**EXERCISE MATERIALS:**
Content starts
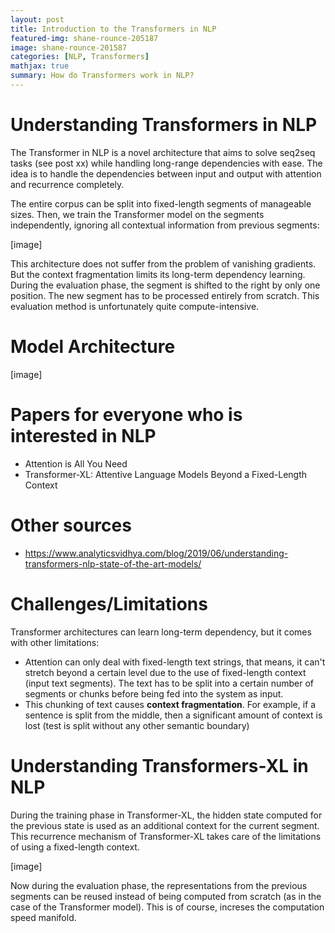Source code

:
 ```yaml
---
layout: post
title: Introduction to the Transformers in NLP
featured-img: shane-rounce-205187
image: shane-rounce-201587
categories: [NLP, Transformers]
mathjax: true
summary: How do Transformers work in NLP?
---
```


# Understanding Transformers in NLP

The Transformer in NLP is a novel architecture that aims to solve seq2seq tasks (see post xx) while handling
long-range dependencies with ease. The idea is to handle the dependencies between input and output with attention
and recurrence completely.

The entire corpus can be split into fixed-length segments of manageable sizes.
Then, we train the Transformer model on the segments independently, ignoring all contextual
information from previous segments:

[image]

This architecture does not suffer from the problem of vanishing gradients. But the context fragmentation limits its
long-term dependency learning. During the evaluation phase, the segment is shifted to the right by only one position.
The new segment has to be processed entirely from scratch. This evaluation method is unfortunately quite compute-intensive.

# Model Architecture
[image]


# Papers for everyone who is interested in NLP
- Attention is All You Need
- Transformer-XL: Attentive Language Models Beyond a Fixed-Length Context

# Other sources
- https://www.analyticsvidhya.com/blog/2019/06/understanding-transformers-nlp-state-of-the-art-models/


# Challenges/Limitations
Transformer architectures can learn long-term dependency, but it comes with other limitations:
- Attention can only deal with fixed-length text strings, that means,
it can't stretch beyond a certain level due to the use of fixed-length context (input text segments).
The text has to be split into a certain number of segments or chunks before being fed into the system as input.
- This chunking of text causes **context fragmentation**. For example, if a sentence is split from the middle, then
a significant amount of context is lost (test is split without any other semantic boundary)


# Understanding Transformers-XL in NLP
During the training phase in Transformer-XL, the hidden state computed for the previous state is used as an additional
context for the current segment. This recurrence mechanism of Transformer-XL takes care of the limitations of
using a fixed-length context.

[image]

Now during the evaluation phase, the representations from the previous segments can be
reused instead of being computed from scratch (as in the case of the Transformer model). This is of course, increses
the computation speed manifold.

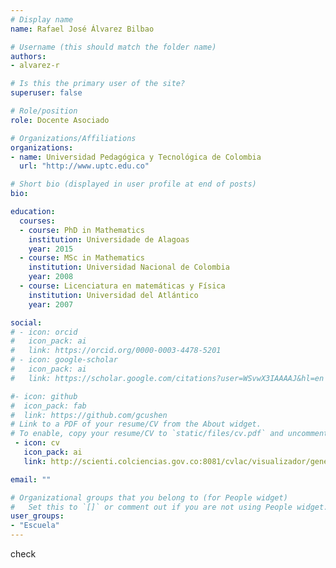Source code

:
 ```yaml
---
# Display name
name: Rafael José Álvarez Bilbao

# Username (this should match the folder name)
authors:
- alvarez-r

# Is this the primary user of the site?
superuser: false

# Role/position
role: Docente Asociado

# Organizations/Affiliations
organizations:
- name: Universidad Pedagógica y Tecnológica de Colombia
  url: "http://www.uptc.edu.co"

# Short bio (displayed in user profile at end of posts)
bio: 

education:
  courses:
  - course: PhD in Mathematics
    institution: Universidade de Alagoas
    year: 2015
  - course: MSc in Mathematics
    institution: Universidad Nacional de Colombia
    year: 2008
  - course: Licenciatura en matemáticas y Física
    institution: Universidad del Atlántico
    year: 2007

social:
# - icon: orcid
#   icon_pack: ai
#   link: https://orcid.org/0000-0003-4478-5201
# - icon: google-scholar
#   icon_pack: ai
#   link: https://scholar.google.com/citations?user=WSvwX3IAAAAJ&hl=en

#- icon: github
#  icon_pack: fab
#  link: https://github.com/gcushen
# Link to a PDF of your resume/CV from the About widget.
# To enable, copy your resume/CV to `static/files/cv.pdf` and uncomment the lines below.
 - icon: cv
   icon_pack: ai
   link: http://scienti.colciencias.gov.co:8081/cvlac/visualizador/generarCurriculoCv.do?cod_rh=0001171054

email: ""

# Organizational groups that you belong to (for People widget)
#   Set this to `[]` or comment out if you are not using People widget.
user_groups:
- "Escuela"
---
```

check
Content ends
The total of lines in the data that contain "google" is all you should give.

2